- Task statement -
Search the material for lines containing the word "subsection", and copy each one.

- Raw data -
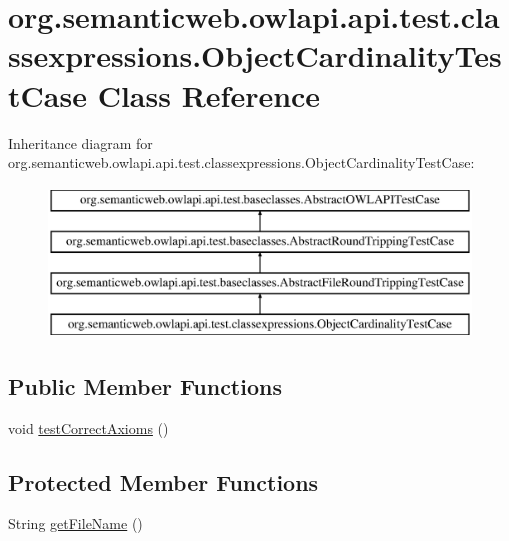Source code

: \hypertarget{classorg_1_1semanticweb_1_1owlapi_1_1api_1_1test_1_1classexpressions_1_1_object_cardinality_test_case}{\section{org.\-semanticweb.\-owlapi.\-api.\-test.\-classexpressions.\-Object\-Cardinality\-Test\-Case Class Reference}
\label{classorg_1_1semanticweb_1_1owlapi_1_1api_1_1test_1_1classexpressions_1_1_object_cardinality_test_case}
}
Inheritance diagram for org.\-semanticweb.\-owlapi.\-api.\-test.\-classexpressions.\-Object\-Cardinality\-Test\-Case\-:\begin{figure}[H]
\begin{center}
\leavevmode
\includegraphics[height=4.000000cm]{classorg_1_1semanticweb_1_1owlapi_1_1api_1_1test_1_1classexpressions_1_1_object_cardinality_test_case}
\end{center}
\end{figure}
\subsection*{Public Member Functions}
\begin{DoxyCompactItemize}
\item 
void \hyperlink{classorg_1_1semanticweb_1_1owlapi_1_1api_1_1test_1_1classexpressions_1_1_object_cardinality_test_case_a4fd5d84e37bad33eeea2d0f13bd7d14b}{test\-Correct\-Axioms} ()
\end{DoxyCompactItemize}
\subsection*{Protected Member Functions}
\begin{DoxyCompactItemize}
\item 
String \hyperlink{classorg_1_1semanticweb_1_1owlapi_1_1api_1_1test_1_1classexpressions_1_1_object_cardinality_test_case_a7bba050fa42e12eff416f46ba6e6d4f0}{get\-File\-Name} ()
\end{DoxyCompactItemize}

- Response for this exercise -
\subsection*{Public Member Functions}
\subsection*{Protected Member Functions}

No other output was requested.